• _Task goal_: Produce an exact copy of all the data below, dropping every image.
☆ ☆ ☆ ☆ ☆
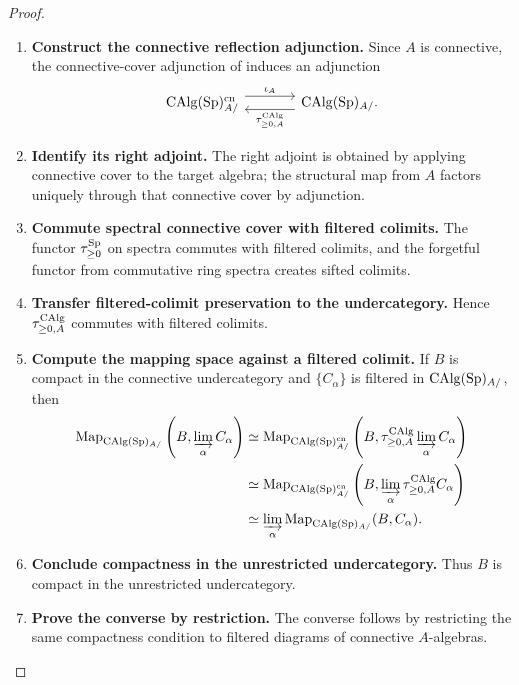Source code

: \begin{proof}
\leavevmode
\begin{enumerate}[label=\textup{(\arabic*)}]
    \item \textbf{Construct the connective reflection adjunction.}
    Since \(A\) is connective, the connective-cover adjunction of
     induces an adjunction
    \[
    \begin{tikzcd}[column sep=large]
        \CAlg(\Sp)^{\mathrm{cn}}_{A/}
            \arrow[r, shift left=1.1ex, "\iota_A"]
        &
        \CAlg(\Sp)_{A/}
            \arrow[l, swap, shift left=1.1ex, "\tau^{\CAlg}_{\geq0,A}"'].
    \end{tikzcd}
    \]

    \item \textbf{Identify its right adjoint.}
    The right adjoint is obtained by applying connective cover to the target
    algebra; the structural map from \(A\) factors uniquely through that
    connective cover by adjunction.

    \item \textbf{Commute spectral connective cover with filtered colimits.}
    The functor \(\tau_{\geq0}^{\Sp}\) on spectra commutes with filtered colimits,
    and the forgetful functor from commutative ring spectra creates sifted
    colimits.

    \item \textbf{Transfer filtered-colimit preservation to the undercategory.}
    Hence \(\tau^{\CAlg}_{\geq0,A}\) commutes with filtered
    colimits.

    \item \textbf{Compute the mapping space against a filtered colimit.}
    If \(B\) is compact in the connective undercategory and
    \(\{C_\alpha\}\) is filtered in \(\CAlg(\Sp)_{A/}\), then
    \[
    \begin{aligned}
        \Map_{\CAlg(\Sp)_{A/}}
        \left(B,\varinjlim_\alpha C_\alpha\right)
        &\simeq
        \Map_{\CAlg(\Sp)^{\mathrm{cn}}_{A/}}
        \left(
            B,
            \tau^{\CAlg}_{\geq0,A}\varinjlim_\alpha C_\alpha
        \right)
        \\
        &\simeq
        \Map_{\CAlg(\Sp)^{\mathrm{cn}}_{A/}}
        \left(
            B,
            \varinjlim_\alpha\tau^{\CAlg}_{\geq0,A}C_\alpha
        \right)
        \\
        &\simeq
        \varinjlim_\alpha
        \Map_{\CAlg(\Sp)_{A/}}(B,C_\alpha).
    \end{aligned}
    \]

    \item \textbf{Conclude compactness in the unrestricted undercategory.}
    Thus \(B\) is compact in the unrestricted undercategory.

    \item \textbf{Prove the converse by restriction.}
    The converse
    follows by restricting the same compactness condition to filtered
    diagrams of connective \(A\)-algebras.
\end{enumerate}
\end{proof}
☆ ☆ ☆ ☆ ☆
• _Result for this task_:
Source code

: \begin{proof}
\leavevmode
\begin{enumerate}[label=\textup{(\arabic*)}]
    \item \textbf{Construct the connective reflection adjunction.}
    Since \(A\) is connective, the connective-cover adjunction of
     induces an adjunction
    \[
    \begin{tikzcd}[column sep=large]
        \CAlg(\Sp)^{\mathrm{cn}}_{A/}
            \arrow[r, shift left=1.1ex, "\iota_A"]
        &
        \CAlg(\Sp)_{A/}
            \arrow[l, swap, shift left=1.1ex, "\tau^{\CAlg}_{\geq0,A}"'].
    \end{tikzcd}
    \]

    \item \textbf{Identify its right adjoint.}
    The right adjoint is obtained by applying connective cover to the target
    algebra; the structural map from \(A\) factors uniquely through that
    connective cover by adjunction.

    \item \textbf{Commute spectral connective cover with filtered colimits.}
    The functor \(\tau_{\geq0}^{\Sp}\) on spectra commutes with filtered colimits,
    and the forgetful functor from commutative ring spectra creates sifted
    colimits.

    \item \textbf{Transfer filtered-colimit preservation to the undercategory.}
    Hence \(\tau^{\CAlg}_{\geq0,A}\) commutes with filtered
    colimits.

    \item \textbf{Compute the mapping space against a filtered colimit.}
    If \(B\) is compact in the connective undercategory and
    \(\{C_\alpha\}\) is filtered in \(\CAlg(\Sp)_{A/}\), then
    \[
    \begin{aligned}
        \Map_{\CAlg(\Sp)_{A/}}
        \left(B,\varinjlim_\alpha C_\alpha\right)
        &\simeq
        \Map_{\CAlg(\Sp)^{\mathrm{cn}}_{A/}}
        \left(
            B,
            \tau^{\CAlg}_{\geq0,A}\varinjlim_\alpha C_\alpha
        \right)
        \\
        &\simeq
        \Map_{\CAlg(\Sp)^{\mathrm{cn}}_{A/}}
        \left(
            B,
            \varinjlim_\alpha\tau^{\CAlg}_{\geq0,A}C_\alpha
        \right)
        \\
        &\simeq
        \varinjlim_\alpha
        \Map_{\CAlg(\Sp)_{A/}}(B,C_\alpha).
    \end{aligned}
    \]

    \item \textbf{Conclude compactness in the unrestricted undercategory.}
    Thus \(B\) is compact in the unrestricted undercategory.

    \item \textbf{Prove the converse by restriction.}
    The converse
    follows by restricting the same compactness condition to filtered
    diagrams of connective \(A\)-algebras.
\end{enumerate}
\end{proof}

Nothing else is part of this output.